The parents of a baby girl who died in the womb following a series of mistakes in her care by staff at Nottingham City Hospital have been awarded £2.8m in compensation.
Baby Harriet Hawkins was stillborn in April 2016.
An external review into her care found her death was “almost certainly preventable”.
Parents Sarah and Jack Hawkins, who both previously worked for Nottingham University Hospitals, launched a legal case against the hospital trust which is now settled.
The Nottingham family’s solicitors say the award is believed to be the largest pay out for a stillbirth clinical negligence case.
They said the sum has been reached “because of the considerable psychiatric injury caused by Harriet’s death and exacerbated by Nottingham University Hospital Trust’s (NUH) failure to be open and transparent about what happened”.

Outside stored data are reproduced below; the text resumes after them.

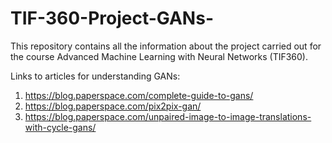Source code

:# TIF-360-Project-GANs-

This repository contains all the information about the project carried out for the course Advanced Machine Learning with Neural Networks (TIF360).

Links to articles for understanding GANs:

1. https://blog.paperspace.com/complete-guide-to-gans/
2. https://blog.paperspace.com/pix2pix-gan/
3. https://blog.paperspace.com/unpaired-image-to-image-translations-with-cycle-gans/
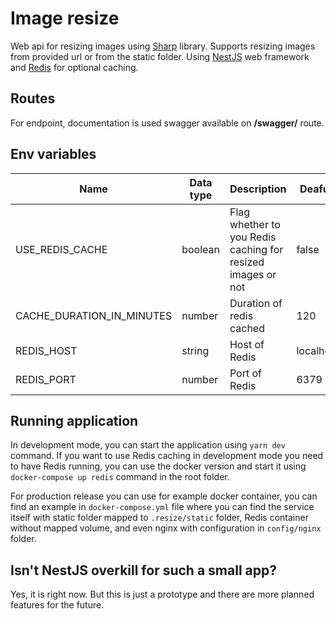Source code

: # Image resize

Web api for resizing images using [Sharp](https://github.com/lovell/sharp) library. Supports resizing images from provided url or from the static folder. Using [NestJS](https://nestjs.com/) web framework and [Redis](https://redis.io/) for optional caching.

## Routes

For endpoint, documentation is used swagger available on **/swagger/** route.

## Env variables

| Name  | Data type | Description  | Deafult |
|---|---|---|---|
| USE_REDIS_CACHE | boolean | Flag whether to you Redis caching for resized images or not | false |
| CACHE_DURATION_IN_MINUTES | number |  Duration of redis cached | 120 | 
|  REDIS_HOST | string | Host of Redis | localhost | 
|  REDIS_PORT | number| Port of Redis | 6379 |

## Running application

In development mode, you can start the application using `yarn dev` command. If you want to use Redis caching in development mode you need to have Redis running, you can use the docker version and start it using `docker-compose up redis` command in the root folder.

For production release you can use for example docker container, you can find an example in `docker-compose.yml` file where you can find the service itself with static folder mapped to `.resize/static` folder, Redis container without mapped volume, and even nginx with configuration in `config/nginx` folder.

## Isn't NestJS overkill for such a small app?

Yes, it is right now. But this is just a prototype and there are more planned features for the future.

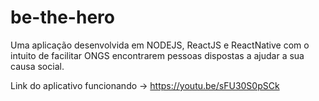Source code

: # be-the-hero
Uma aplicação desenvolvida em NODEJS, ReactJS e ReactNative com o intuito de facilitar ONGS encontrarem pessoas dispostas a ajudar a sua causa social.

Link do aplicativo funcionando -> https://youtu.be/sFU30S0pSCk
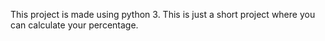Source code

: This project is made using python 3. This is just a short project where you can calculate your percentage.
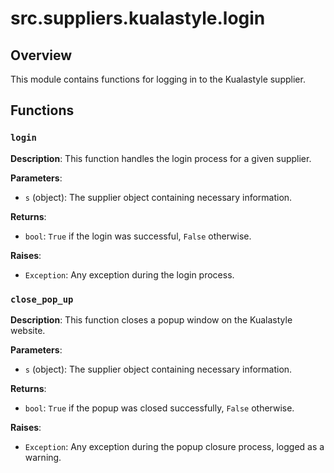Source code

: # src.suppliers.kualastyle.login

## Overview

This module contains functions for logging in to the Kualastyle supplier.


## Functions

### `login`

**Description**: This function handles the login process for a given supplier.

**Parameters**:

- `s` (object): The supplier object containing necessary information.

**Returns**:

- `bool`: `True` if the login was successful, `False` otherwise.


**Raises**:

- `Exception`: Any exception during the login process.


### `close_pop_up`

**Description**: This function closes a popup window on the Kualastyle website.

**Parameters**:

- `s` (object): The supplier object containing necessary information.

**Returns**:

- `bool`: `True` if the popup was closed successfully, `False` otherwise.


**Raises**:

- `Exception`: Any exception during the popup closure process, logged as a warning.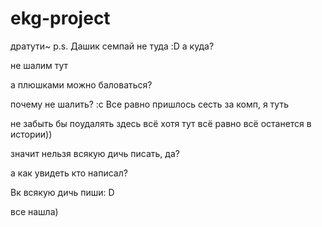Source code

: # ekg-project
дратути~ p.s. Дашик
семпай не туда :D
а куда?

не шалим тут

а плюшками можно баловаться?

почему не шалить? :с
Все равно пришлось сесть за комп,
я туть

не забыть бы поудалять здесь всё
хотя тут всё равно всё останется в истории))

значит нельзя всякую дичь писать, да? 

а как увидеть кто написал?

Вк всякую дичь пиши: D

все нашла)
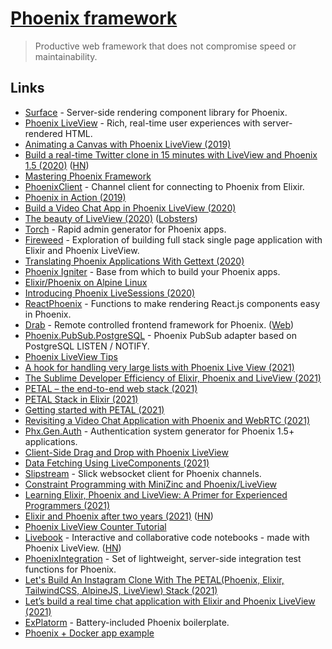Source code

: # [Phoenix framework](https://github.com/phoenixframework/phoenix)

> Productive web framework that does not compromise speed or maintainability.

## Links

- [Surface](https://github.com/msaraiva/surface) - Server-side rendering component library for Phoenix.
- [Phoenix LiveView](https://github.com/phoenixframework/phoenix_live_view) - Rich, real-time user experiences with server-rendered HTML.
- [Animating a Canvas with Phoenix LiveView (2019)](http://www.petecorey.com/blog/2019/09/02/animating-a-canvas-with-phoenix-liveview/)
- [Build a real-time Twitter clone in 15 minutes with LiveView and Phoenix 1.5 (2020)](https://www.phoenixframework.org/blog/build-a-real-time-twitter-clone-in-15-minutes-with-live-view-and-phoenix-1-5) ([HN](https://news.ycombinator.com/item?id=22947341))
- [Mastering Phoenix Framework](https://shankardevy.com/phoenix-inside-out-mpf/#mastering-phoenix-framework)
- [PhoenixClient](https://github.com/mobileoverlord/phoenix_client) - Channel client for connecting to Phoenix from Elixir.
- [Phoenix in Action (2019)](https://www.google.com/search?q=phoenix+in+action&hl=en&safe=off)
- [Build a Video Chat App in Phoenix LiveView (2020)](https://littlelines.com/blog/2020/07/06/building-a-video-chat-app-in-phoenix-liveview)
- [The beauty of LiveView (2020)](https://dashbit.co/blog/the-beauty-of-liveview) ([Lobsters](https://lobste.rs/s/lgfrub/beauty_phoenix_liveview))
- [Torch](https://github.com/mojotech/torch) - Rapid admin generator for Phoenix apps.
- [Fireweed](https://github.com/rjdestigter/fireweed) - Exploration of building full stack single page application with Elixir and Phoenix LiveView.
- [Translating Phoenix Applications With Gettext (2020)](https://phrase.com/blog/posts/i18n-for-phoenix-applications-with-gettext/)
- [Phoenix Igniter](https://phoenixigniter.com/) - Base from which to build your Phoenix apps.
- [Elixir/Phoenix on Alpine Linux](https://github.com/bitwalker/alpine-elixir-phoenix)
- [Introducing Phoenix LiveSessions (2020)](https://pentacent.com/blog/phoenix-live-sessions/)
- [ReactPhoenix](https://github.com/geolessel/react-phoenix) - Functions to make rendering React.js components easy in Phoenix.
- [Drab](https://github.com/grych/drab) - Remote controlled frontend framework for Phoenix. ([Web](https://tg.pl/drab))
- [Phoenix.PubSub.PostgreSQL](https://github.com/jvantuyl/phoenix_pubsub_postgresql) - Phoenix PubSub adapter based on PostgreSQL LISTEN / NOTIFY.
- [Phoenix LiveView Tips](https://github.com/nshoes/phoenix-live-view-tips)
- [A hook for handling very large lists with Phoenix Live View (2021)](https://alex-min.fr/phoenix-live-view-very-large-list-hook/)
- [The Sublime Developer Efficiency of Elixir, Phoenix and LiveView (2021)](https://amattn.com/p/the_sublime_developer_efficiency_of_elixir_phoenix_and_liveview_part_1.html)
- [PETAL – the end-to-end web stack (2021)](https://changelog.com/posts/petal-the-end-to-end-web-stack)
- [PETAL Stack in Elixir (2021)](https://thinkingelixir.com/petal-stack-in-elixir/)
- [Getting started with PETAL (2021)](https://underjord.io/getting-started-with-petal.html)
- [Revisiting a Video Chat Application with Phoenix and WebRTC (2021)](https://hashrocket.com/blog/posts/revisiting-a-video-chat-application-with-phoenix-and-webrtc)
- [Phx.Gen.Auth](https://github.com/aaronrenner/phx_gen_auth) - Authentication system generator for Phoenix 1.5+ applications.
- [Client-Side Drag and Drop with Phoenix LiveView](https://github.com/kelseyleftwich/phoenix-liveview-hook-demo)
- [Data Fetching Using LiveComponents (2021)](https://kobrakai.de/kolumne/data-fetching-using-livecomponents/)
- [Slipstream](https://github.com/NFIBrokerage/slipstream) - Slick websocket client for Phoenix channels.
- [Constraint Programming with MiniZinc and Phoenix/LiveView](https://github.com/bokner/solverview)
- [Learning Elixir, Phoenix and LiveView: A Primer for Experienced Programmers (2021)](https://amattn.com/p/learning_elixir_phoenix_and_liveview_a_primer_for_experienced_programmers.html)
- [Elixir and Phoenix after two years (2021)](https://nts.strzibny.name/elixir-phoenix-after-two-year/) ([HN](https://news.ycombinator.com/item?id=26702222))
- [Phoenix LiveView Counter Tutorial](https://github.com/dwyl/phoenix-liveview-counter-tutorial)
- [Livebook](https://github.com/elixir-nx/livebook) - Interactive and collaborative code notebooks - made with Phoenix LiveView. ([HN](https://news.ycombinator.com/item?id=26853285))
- [PhoenixIntegration](https://github.com/boydm/phoenix_integration) - Set of lightweight, server-side integration test functions for Phoenix.
- [Let's Build An Instagram Clone With The PETAL(Phoenix, Elixir, TailwindCSS, AlpineJS, LiveView) Stack (2021)](https://dev.to/elixirprogrammer/let-s-build-an-instagram-clone-with-the-petal-phoenix-elixir-tailwindcss-alpinejs-liveview-stack-263n)
- [Let’s build a real time chat application with Elixir and Phoenix LiveView (2021)](https://www.youtube.com/watch?v=_rTFZbvMfJA)
- [ExPlatorm](https://github.com/alex-min/ex_platform) - Battery-included Phoenix boilerplate.
- [Phoenix + Docker app example](https://github.com/nickjj/docker-phoenix-example)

NUH’s maternity services are currently rated ‘inadequate’ by inspectors and earlier this year it was revealed dozens of babies have died or been seriously injured during birth at the Queen’s Medical Centre and City Hospital since 2010.
Because Harriet died before she was born, there was no inquest into her death, so the couple started their own investigations.
The Hawkins family said: “One of the big emotions is sadness that other people who have had this horrific thing happen to them have presumably not had fair compensation.
“Harriet died and that’s inexcusable – but the actions since then have compounded the damage to such an extent that we will never work for the NHS again.
“A lot of this money is for what I should’ve earned the last six years.
“If they listened to us and looked after us, we would be back at work and would probably be doing lectures to the new intake of junior doctors with Harriet’s story.
The couple added they still did not feel that the Trust had listened to their concerns.
Sarah Hawkins added that Harriet’s body had to be kept in a mortuary for two years ‘as evidence’.
An external report later said if Sarah and Harriet been bettered monitored by maternity staff, Harriet’s deterioration could have been spotted sooner and her life could have been saved.
In 2017 NUH issued an apology and acknowledged failings in Harriet’s care.
The Trust has been approached for further comment following the award of compensation to the Hawkins.
An investigation by Channel 4 News and the Independent earlier in 2021 reported 46 babies suffered brain injuries and 19 had been stillborn in Nottingham since 2010.
Sarah and Jack, along with a group of MPs, councillors and other parents, are now calling for an independent judge-led public inquiry into baby deaths at the trust.
The Chair of the Health Scrutiny Committee at Nottinghamshire County Council met Health Secretary Sajid Javid last month to back the calls.
Sarah said: “Time after time families are contacting us, and every single time I get contacted my heart sinks. History is repeating itself over and over again.
“Harriet is not just a statistic, she is our daughter. No money will ever replace Harriet.
“Nor would we have gone down this route had we been listened to, believed and heard.”
Janet Baker, of Switalskis Solicitors who represented the couple, said: “£2.8 million is the highest damages award in a stillbirth case, with legal fees for both sides the total cost to the NHS is likely to be over £3.5m.
“I believe that this is a cost which was unnecessary and could have been avoided if NUH had acknowledged responsibility for Harriet’s death straight away and had been open with Sarah and Jack.”
A spokesperson at Nottingham University Hospitals Trust, said: “We would like to reiterate our sincere apologies to Mr and Mrs Hawkins for failures in the care around the delivery of baby Harriet.
“Our Maternity Improvement Programme has introduced a number of improvements including better training and monitoring with renewed focus on the recruitment and retention of midwives and maternity teams to ensure that we offer the best services possible to every family in our care.”
They added that they have enhanced training on fetal monitoring, recruited new midwives and doctors and encouraged teams to raise concerns and escalate problems.